With the pictures removed, set down all of the entries below exactly.

[Stored data entries]

[Start of Attachment]

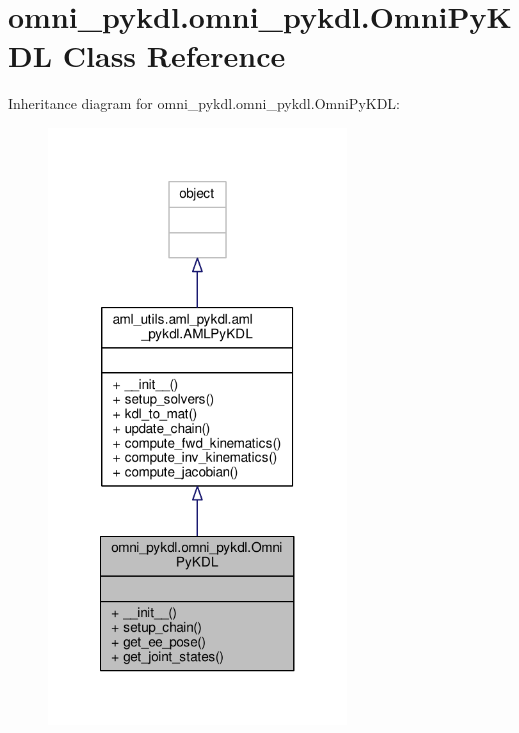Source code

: \hypertarget{classomni__pykdl_1_1omni__pykdl_1_1_omni_py_k_d_l}{\section{omni\-\_\-pykdl.\-omni\-\_\-pykdl.\-Omni\-Py\-K\-D\-L Class Reference}
\label{classomni__pykdl_1_1omni__pykdl_1_1_omni_py_k_d_l}
}


Inheritance diagram for omni\-\_\-pykdl.\-omni\-\_\-pykdl.\-Omni\-Py\-K\-D\-L\-:
\nopagebreak
\begin{figure}[H]
\begin{center}
\leavevmode
\includegraphics[width=224pt]{classomni__pykdl_1_1omni__pykdl_1_1_omni_py_k_d_l__inherit__graph}
\end{center}
\end{figure}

[End of Attachment]

**Answer to the exercise:**
Source code

: \hypertarget{classomni__pykdl_1_1omni__pykdl_1_1_omni_py_k_d_l}{\section{omni\-\_\-pykdl.\-omni\-\_\-pykdl.\-Omni\-Py\-K\-D\-L Class Reference}
\label{classomni__pykdl_1_1omni__pykdl_1_1_omni_py_k_d_l}
}


Inheritance diagram for omni\-\_\-pykdl.\-omni\-\_\-pykdl.\-Omni\-Py\-K\-D\-L\-:
\nopagebreak
\begin{figure}[H]
\begin{center}
\leavevmode
\includegraphics[width=224pt]{classomni__pykdl_1_1omni__pykdl_1_1_omni_py_k_d_l__inherit__graph}
\end{center}
\end{figure}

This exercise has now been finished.